Tout le cinéma de Rappaport tient dans cette contradiction qui peut d’ailleurs se nicher au cœur de chaque cinéphile : une fascination pour les déesses de celluloïd, pour les icônes de la pellicule mais également une volonté de déconstruire le mythe, de mettre en lumière la souffrance de ceux qui brûlèrent leurs ailes sous les feux des projecteurs.

Cette approche très particulière des œuvres pourrait faire lever quelques objections. Je trouve par exemple assez hallucinant qu’un critique du Chicago Sun-Times puisse faire l’éloge du cinéaste en écrivant ceci : « Il prend ce qu’il a sous la main, le conforme à ses besoins, invente ce qu’il ignore, et s’appuie copieusement sur la technique consistant à nous montrer des extraits de films en nous disant ce qu’il faut y voir ». Cette définition me paraît être celle qui caractérise le mieux ce que j’appellerais la « critique idéologique », celle qui cherche à faire entrer de force les œuvres dans des grilles préétablies et qui ne les utilise que comme l’illustration d’un discours déjà élaboré. A ce titre, aussi passionnant soit-il, je trouve que From the Journals of Jean Seberg est le moins réussi des 5 documentaires/essais proposés sur ces deux DVD. Si certaines intuitions sont éblouissantes, on frise çà et là cette critique idéologique avec un goût un peu trop prononcé pour le pathétique et la « victimisation » (en écrivant cela, je ne nie aucunement que Jean Seberg ait pu être une victime – ce qui semble une évidence- mais seulement que les choses sont plus compliquées que ça).

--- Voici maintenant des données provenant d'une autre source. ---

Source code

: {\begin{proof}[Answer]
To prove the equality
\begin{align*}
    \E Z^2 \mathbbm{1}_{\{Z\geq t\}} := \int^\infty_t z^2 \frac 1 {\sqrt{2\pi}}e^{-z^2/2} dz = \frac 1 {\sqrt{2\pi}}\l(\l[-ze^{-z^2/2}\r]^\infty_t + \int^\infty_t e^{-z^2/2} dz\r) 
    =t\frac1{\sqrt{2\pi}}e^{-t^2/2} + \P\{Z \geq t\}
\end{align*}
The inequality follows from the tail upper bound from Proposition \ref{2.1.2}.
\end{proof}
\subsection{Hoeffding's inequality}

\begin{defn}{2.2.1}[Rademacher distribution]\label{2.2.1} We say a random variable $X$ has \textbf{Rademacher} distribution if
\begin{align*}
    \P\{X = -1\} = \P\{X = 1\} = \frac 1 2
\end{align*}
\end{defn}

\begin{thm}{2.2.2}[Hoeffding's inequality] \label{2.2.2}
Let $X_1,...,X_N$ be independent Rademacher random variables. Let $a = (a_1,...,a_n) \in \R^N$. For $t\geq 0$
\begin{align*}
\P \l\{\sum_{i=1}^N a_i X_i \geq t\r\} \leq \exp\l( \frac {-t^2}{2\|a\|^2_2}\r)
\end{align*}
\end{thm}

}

Mais Rappaport évite globalement ce travers idéologique car même s’il cherche sans doute parfois à trop sur-interpréter la dimension homosexuelle dans les films de Rock Hudson, il le fait de manière assez ludique et dialectique ; ce qui lui permet de nous offrir une vision moins traditionnelle et figée du classicisme hollywoodien.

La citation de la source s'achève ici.